In many ways, software development and startups are deeply linked currently, and for this reason, many of us have already tried to create a Startup or even just developed an MVP, however, there's no recipe to ensure that it is going to succeed or not, and statistically, it usually doesn't. This article aims to expose some of the things I have learned trying to create startups and some advice that I believe could be helpful for an entrepreneur programmer.

Your product is not always only your software

Since 2016 I have been involved as a founder in three startups which have died in early-stage, always being the developer, and the first thing I learned was that the startup is much more than just the software! Although the software is usually the main interface between the company and the clients it is not the whole business, for instance, if the internet stopped working tomorrow Uber could still work by phone calls it would be slower and very confuse compared with what we have today, but the service could still be working, my point here is: what Uber sells is not the app, it sells car rides and it happens that an app is a cheap and efficient way to sell it.

Startups are more about solving a problem than making good looking and fast apps, for the final user doesn't matter if you are using the latest web framework or if your server takes less then 1 second to answer, what makes your service relevant is how you solve the problems of your users not how cool the technology is, and sometimes it means that a traditional monolithic CRUD system in PHP will work fine for you.

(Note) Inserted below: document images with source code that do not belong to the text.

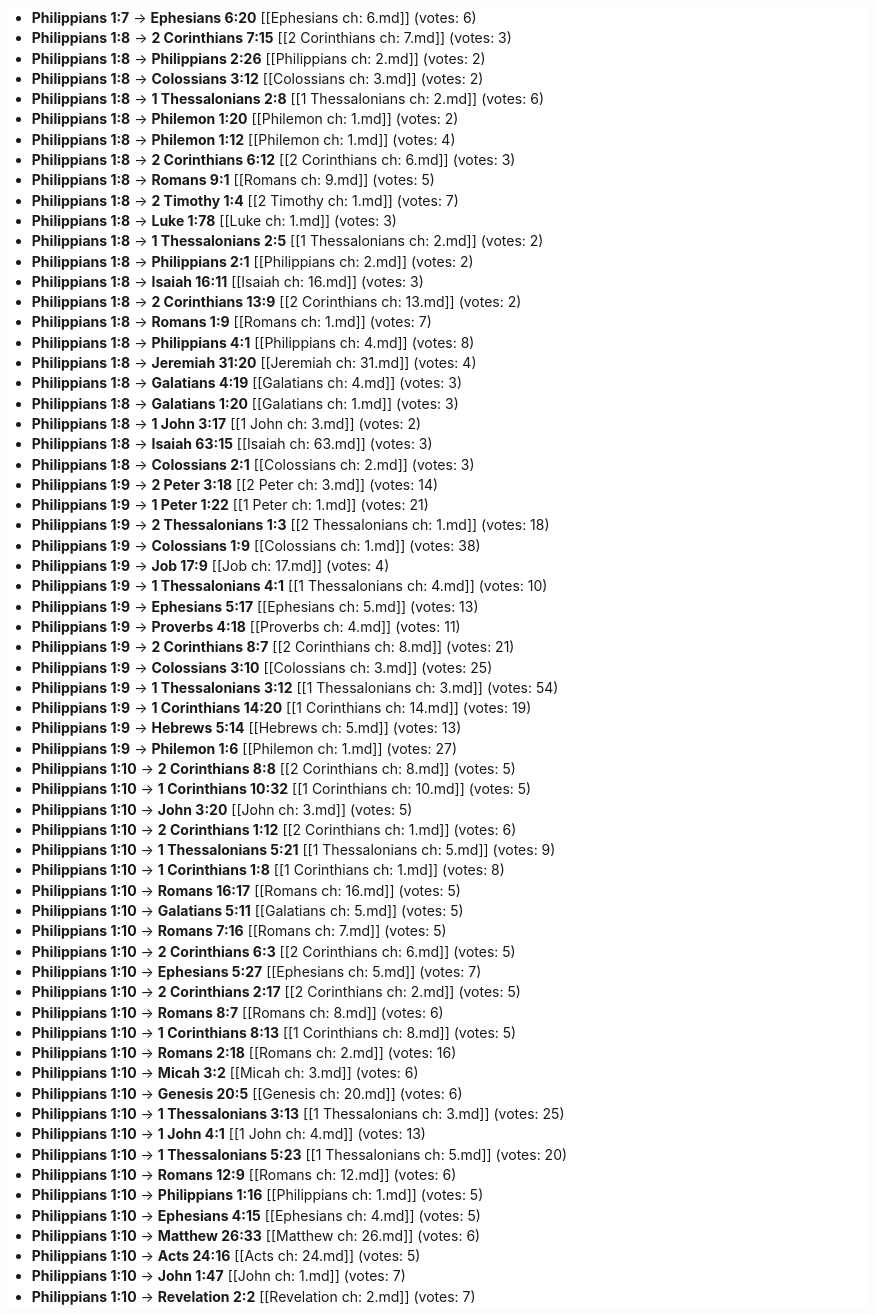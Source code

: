 - **Philippians 1:7** → **Ephesians 6:20** [[Ephesians ch: 6.md]] (votes: 6)
- **Philippians 1:8** → **2 Corinthians 7:15** [[2 Corinthians ch: 7.md]] (votes: 3)
- **Philippians 1:8** → **Philippians 2:26** [[Philippians ch: 2.md]] (votes: 2)
- **Philippians 1:8** → **Colossians 3:12** [[Colossians ch: 3.md]] (votes: 2)
- **Philippians 1:8** → **1 Thessalonians 2:8** [[1 Thessalonians ch: 2.md]] (votes: 6)
- **Philippians 1:8** → **Philemon 1:20** [[Philemon ch: 1.md]] (votes: 2)
- **Philippians 1:8** → **Philemon 1:12** [[Philemon ch: 1.md]] (votes: 4)
- **Philippians 1:8** → **2 Corinthians 6:12** [[2 Corinthians ch: 6.md]] (votes: 3)
- **Philippians 1:8** → **Romans 9:1** [[Romans ch: 9.md]] (votes: 5)
- **Philippians 1:8** → **2 Timothy 1:4** [[2 Timothy ch: 1.md]] (votes: 7)
- **Philippians 1:8** → **Luke 1:78** [[Luke ch: 1.md]] (votes: 3)
- **Philippians 1:8** → **1 Thessalonians 2:5** [[1 Thessalonians ch: 2.md]] (votes: 2)
- **Philippians 1:8** → **Philippians 2:1** [[Philippians ch: 2.md]] (votes: 2)
- **Philippians 1:8** → **Isaiah 16:11** [[Isaiah ch: 16.md]] (votes: 3)
- **Philippians 1:8** → **2 Corinthians 13:9** [[2 Corinthians ch: 13.md]] (votes: 2)
- **Philippians 1:8** → **Romans 1:9** [[Romans ch: 1.md]] (votes: 7)
- **Philippians 1:8** → **Philippians 4:1** [[Philippians ch: 4.md]] (votes: 8)
- **Philippians 1:8** → **Jeremiah 31:20** [[Jeremiah ch: 31.md]] (votes: 4)
- **Philippians 1:8** → **Galatians 4:19** [[Galatians ch: 4.md]] (votes: 3)
- **Philippians 1:8** → **Galatians 1:20** [[Galatians ch: 1.md]] (votes: 3)
- **Philippians 1:8** → **1 John 3:17** [[1 John ch: 3.md]] (votes: 2)
- **Philippians 1:8** → **Isaiah 63:15** [[Isaiah ch: 63.md]] (votes: 3)
- **Philippians 1:8** → **Colossians 2:1** [[Colossians ch: 2.md]] (votes: 3)
- **Philippians 1:9** → **2 Peter 3:18** [[2 Peter ch: 3.md]] (votes: 14)
- **Philippians 1:9** → **1 Peter 1:22** [[1 Peter ch: 1.md]] (votes: 21)
- **Philippians 1:9** → **2 Thessalonians 1:3** [[2 Thessalonians ch: 1.md]] (votes: 18)
- **Philippians 1:9** → **Colossians 1:9** [[Colossians ch: 1.md]] (votes: 38)
- **Philippians 1:9** → **Job 17:9** [[Job ch: 17.md]] (votes: 4)
- **Philippians 1:9** → **1 Thessalonians 4:1** [[1 Thessalonians ch: 4.md]] (votes: 10)
- **Philippians 1:9** → **Ephesians 5:17** [[Ephesians ch: 5.md]] (votes: 13)
- **Philippians 1:9** → **Proverbs 4:18** [[Proverbs ch: 4.md]] (votes: 11)
- **Philippians 1:9** → **2 Corinthians 8:7** [[2 Corinthians ch: 8.md]] (votes: 21)
- **Philippians 1:9** → **Colossians 3:10** [[Colossians ch: 3.md]] (votes: 25)
- **Philippians 1:9** → **1 Thessalonians 3:12** [[1 Thessalonians ch: 3.md]] (votes: 54)
- **Philippians 1:9** → **1 Corinthians 14:20** [[1 Corinthians ch: 14.md]] (votes: 19)
- **Philippians 1:9** → **Hebrews 5:14** [[Hebrews ch: 5.md]] (votes: 13)
- **Philippians 1:9** → **Philemon 1:6** [[Philemon ch: 1.md]] (votes: 27)
- **Philippians 1:10** → **2 Corinthians 8:8** [[2 Corinthians ch: 8.md]] (votes: 5)
- **Philippians 1:10** → **1 Corinthians 10:32** [[1 Corinthians ch: 10.md]] (votes: 5)
- **Philippians 1:10** → **John 3:20** [[John ch: 3.md]] (votes: 5)
- **Philippians 1:10** → **2 Corinthians 1:12** [[2 Corinthians ch: 1.md]] (votes: 6)
- **Philippians 1:10** → **1 Thessalonians 5:21** [[1 Thessalonians ch: 5.md]] (votes: 9)
- **Philippians 1:10** → **1 Corinthians 1:8** [[1 Corinthians ch: 1.md]] (votes: 8)
- **Philippians 1:10** → **Romans 16:17** [[Romans ch: 16.md]] (votes: 5)
- **Philippians 1:10** → **Galatians 5:11** [[Galatians ch: 5.md]] (votes: 5)
- **Philippians 1:10** → **Romans 7:16** [[Romans ch: 7.md]] (votes: 5)
- **Philippians 1:10** → **2 Corinthians 6:3** [[2 Corinthians ch: 6.md]] (votes: 5)
- **Philippians 1:10** → **Ephesians 5:27** [[Ephesians ch: 5.md]] (votes: 7)
- **Philippians 1:10** → **2 Corinthians 2:17** [[2 Corinthians ch: 2.md]] (votes: 5)
- **Philippians 1:10** → **Romans 8:7** [[Romans ch: 8.md]] (votes: 6)
- **Philippians 1:10** → **1 Corinthians 8:13** [[1 Corinthians ch: 8.md]] (votes: 5)
- **Philippians 1:10** → **Romans 2:18** [[Romans ch: 2.md]] (votes: 16)
- **Philippians 1:10** → **Micah 3:2** [[Micah ch: 3.md]] (votes: 6)
- **Philippians 1:10** → **Genesis 20:5** [[Genesis ch: 20.md]] (votes: 6)
- **Philippians 1:10** → **1 Thessalonians 3:13** [[1 Thessalonians ch: 3.md]] (votes: 25)
- **Philippians 1:10** → **1 John 4:1** [[1 John ch: 4.md]] (votes: 13)
- **Philippians 1:10** → **1 Thessalonians 5:23** [[1 Thessalonians ch: 5.md]] (votes: 20)
- **Philippians 1:10** → **Romans 12:9** [[Romans ch: 12.md]] (votes: 6)
- **Philippians 1:10** → **Philippians 1:16** [[Philippians ch: 1.md]] (votes: 5)
- **Philippians 1:10** → **Ephesians 4:15** [[Ephesians ch: 4.md]] (votes: 5)
- **Philippians 1:10** → **Matthew 26:33** [[Matthew ch: 26.md]] (votes: 6)
- **Philippians 1:10** → **Acts 24:16** [[Acts ch: 24.md]] (votes: 5)
- **Philippians 1:10** → **John 1:47** [[John ch: 1.md]] (votes: 7)
- **Philippians 1:10** → **Revelation 2:2** [[Revelation ch: 2.md]] (votes: 7)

Your product doesn't have to be perfect

Something that also seems to be a very common problem is overthinking about the MVP, the minimum viable product should aim just to prove that your business model works, so don't worry about making it perfect at the beginning, remember that you have no guarantee that your product will succeed, so it doesn't matter if it is not scalable for 1 billion users, it is better to have something that works with some failures in production with real users than just have a perfectly designed not implemented project with no users. Just improve your MVP as you go.

As an example of how you can have a popular service even when your code is not perfect, we can think about Twitter, until 2013, it had the fail whale, which would appear when they had any sort of problem in their system, and yet Twitter is one of the largest social media worldwide, so it is fine to fail sometimes as long as you are constantly improving.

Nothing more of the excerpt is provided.